── Supplied material
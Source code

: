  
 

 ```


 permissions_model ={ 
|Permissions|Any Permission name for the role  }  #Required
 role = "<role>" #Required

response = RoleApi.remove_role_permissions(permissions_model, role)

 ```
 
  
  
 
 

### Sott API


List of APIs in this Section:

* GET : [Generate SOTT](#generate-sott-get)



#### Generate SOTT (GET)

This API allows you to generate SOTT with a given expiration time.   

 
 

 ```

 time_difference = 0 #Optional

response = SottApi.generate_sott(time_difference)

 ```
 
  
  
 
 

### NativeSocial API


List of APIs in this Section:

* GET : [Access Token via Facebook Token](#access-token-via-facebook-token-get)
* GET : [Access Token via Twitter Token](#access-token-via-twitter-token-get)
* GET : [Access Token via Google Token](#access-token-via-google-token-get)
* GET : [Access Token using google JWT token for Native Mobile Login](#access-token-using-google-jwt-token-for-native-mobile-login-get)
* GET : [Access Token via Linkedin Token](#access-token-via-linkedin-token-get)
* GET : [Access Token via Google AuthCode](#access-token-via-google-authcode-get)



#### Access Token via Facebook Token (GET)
────
── Supplied material
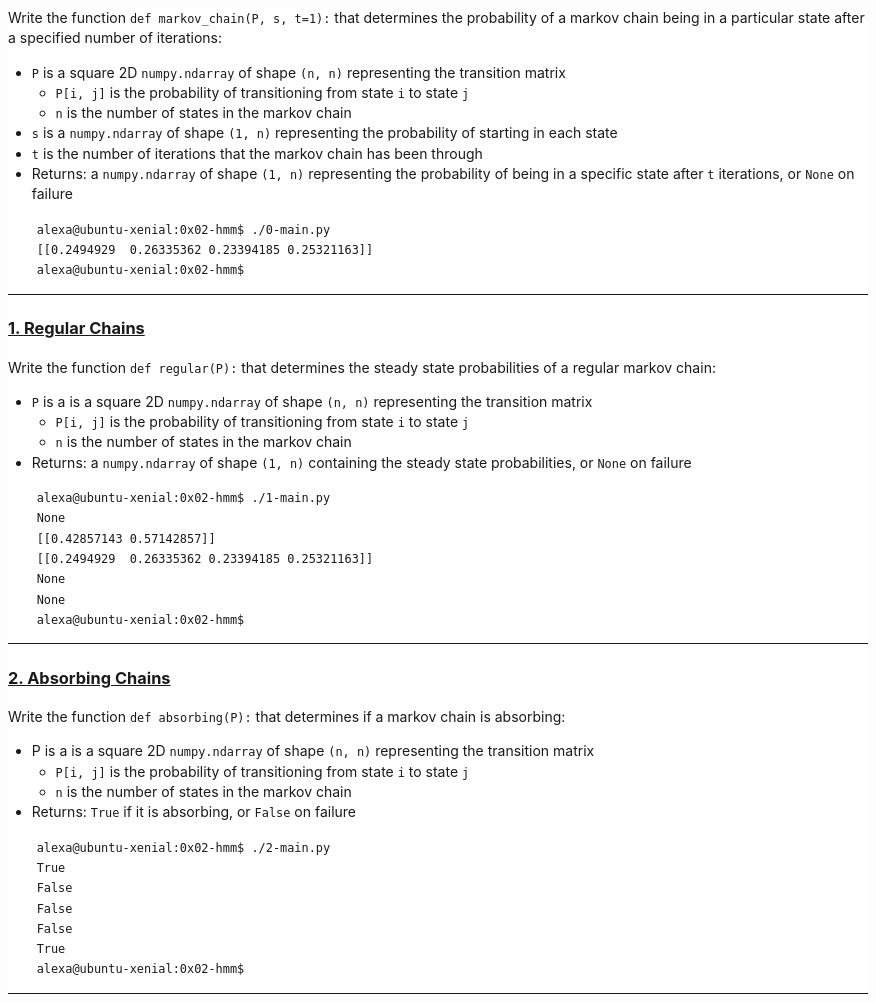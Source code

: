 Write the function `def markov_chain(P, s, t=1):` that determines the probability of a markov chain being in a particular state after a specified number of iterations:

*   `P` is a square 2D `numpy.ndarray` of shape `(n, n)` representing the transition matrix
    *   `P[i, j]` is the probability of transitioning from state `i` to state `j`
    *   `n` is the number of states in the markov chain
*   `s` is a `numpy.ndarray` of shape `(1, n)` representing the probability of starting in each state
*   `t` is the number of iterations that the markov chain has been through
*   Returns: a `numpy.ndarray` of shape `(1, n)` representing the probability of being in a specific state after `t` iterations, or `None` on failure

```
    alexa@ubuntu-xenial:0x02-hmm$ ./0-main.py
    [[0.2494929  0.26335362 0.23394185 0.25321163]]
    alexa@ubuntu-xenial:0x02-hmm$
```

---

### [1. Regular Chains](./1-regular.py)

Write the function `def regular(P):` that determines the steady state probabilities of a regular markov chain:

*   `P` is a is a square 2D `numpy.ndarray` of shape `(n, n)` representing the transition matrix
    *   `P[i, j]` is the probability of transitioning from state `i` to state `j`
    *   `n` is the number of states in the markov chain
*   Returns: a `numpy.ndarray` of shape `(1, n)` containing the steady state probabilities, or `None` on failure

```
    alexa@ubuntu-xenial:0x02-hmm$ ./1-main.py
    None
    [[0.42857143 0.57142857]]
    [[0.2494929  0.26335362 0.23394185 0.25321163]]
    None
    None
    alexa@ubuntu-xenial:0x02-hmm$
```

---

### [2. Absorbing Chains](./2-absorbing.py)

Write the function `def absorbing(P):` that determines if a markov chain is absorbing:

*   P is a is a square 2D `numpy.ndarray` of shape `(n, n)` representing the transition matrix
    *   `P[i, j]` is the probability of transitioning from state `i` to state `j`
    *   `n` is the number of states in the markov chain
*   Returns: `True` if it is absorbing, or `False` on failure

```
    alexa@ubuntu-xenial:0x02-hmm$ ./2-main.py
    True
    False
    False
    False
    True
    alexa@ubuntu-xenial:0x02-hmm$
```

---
────
── Supplied material
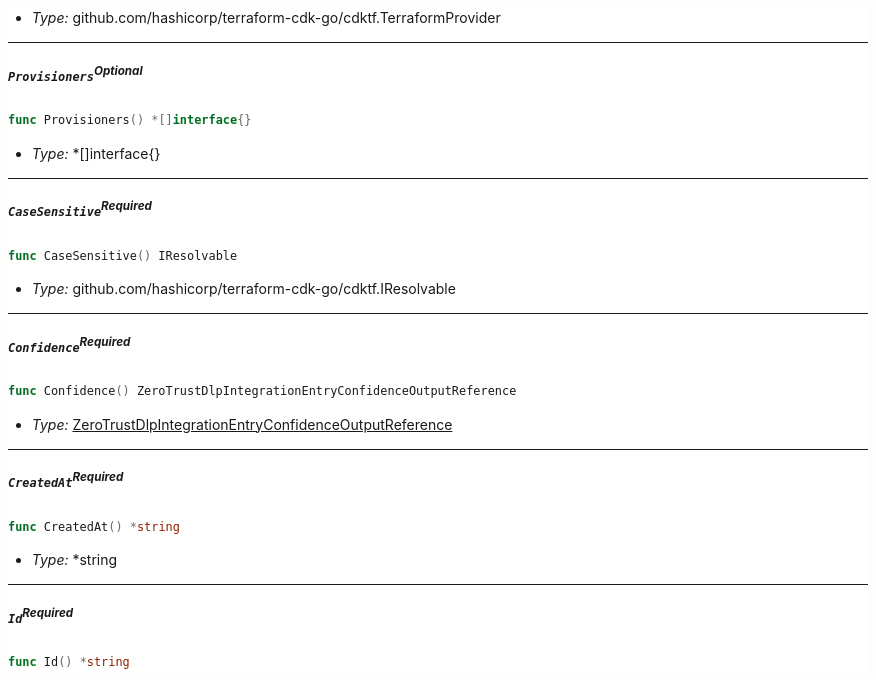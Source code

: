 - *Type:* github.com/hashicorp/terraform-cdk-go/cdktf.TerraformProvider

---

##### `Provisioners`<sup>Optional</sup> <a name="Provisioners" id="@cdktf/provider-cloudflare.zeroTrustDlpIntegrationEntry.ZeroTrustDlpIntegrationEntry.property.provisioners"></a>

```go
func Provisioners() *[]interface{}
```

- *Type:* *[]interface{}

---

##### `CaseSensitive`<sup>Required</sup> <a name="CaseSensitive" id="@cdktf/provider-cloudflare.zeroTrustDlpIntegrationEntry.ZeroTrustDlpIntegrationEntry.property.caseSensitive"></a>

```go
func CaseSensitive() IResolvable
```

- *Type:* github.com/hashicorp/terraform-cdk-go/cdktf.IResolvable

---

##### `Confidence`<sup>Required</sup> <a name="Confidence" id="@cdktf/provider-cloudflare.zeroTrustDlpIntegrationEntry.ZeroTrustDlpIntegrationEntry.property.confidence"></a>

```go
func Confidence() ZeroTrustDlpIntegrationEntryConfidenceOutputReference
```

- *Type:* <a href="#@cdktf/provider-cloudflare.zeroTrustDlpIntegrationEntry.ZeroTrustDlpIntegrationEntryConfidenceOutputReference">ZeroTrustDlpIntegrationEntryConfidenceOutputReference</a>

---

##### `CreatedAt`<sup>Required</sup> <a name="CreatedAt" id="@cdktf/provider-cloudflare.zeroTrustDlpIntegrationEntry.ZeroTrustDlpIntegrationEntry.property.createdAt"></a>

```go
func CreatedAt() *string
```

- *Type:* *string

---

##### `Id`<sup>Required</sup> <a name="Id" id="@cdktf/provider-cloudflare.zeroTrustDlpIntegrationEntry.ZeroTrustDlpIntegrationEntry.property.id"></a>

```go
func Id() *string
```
────
**The task:** Whichever lines of the data include the word "role", pull them out.

**Reply to the exercise:**
|Permissions|Any Permission name for the role  }  #Required
 role = "<role>" #Required
response = RoleApi.remove_role_permissions(permissions_model, role)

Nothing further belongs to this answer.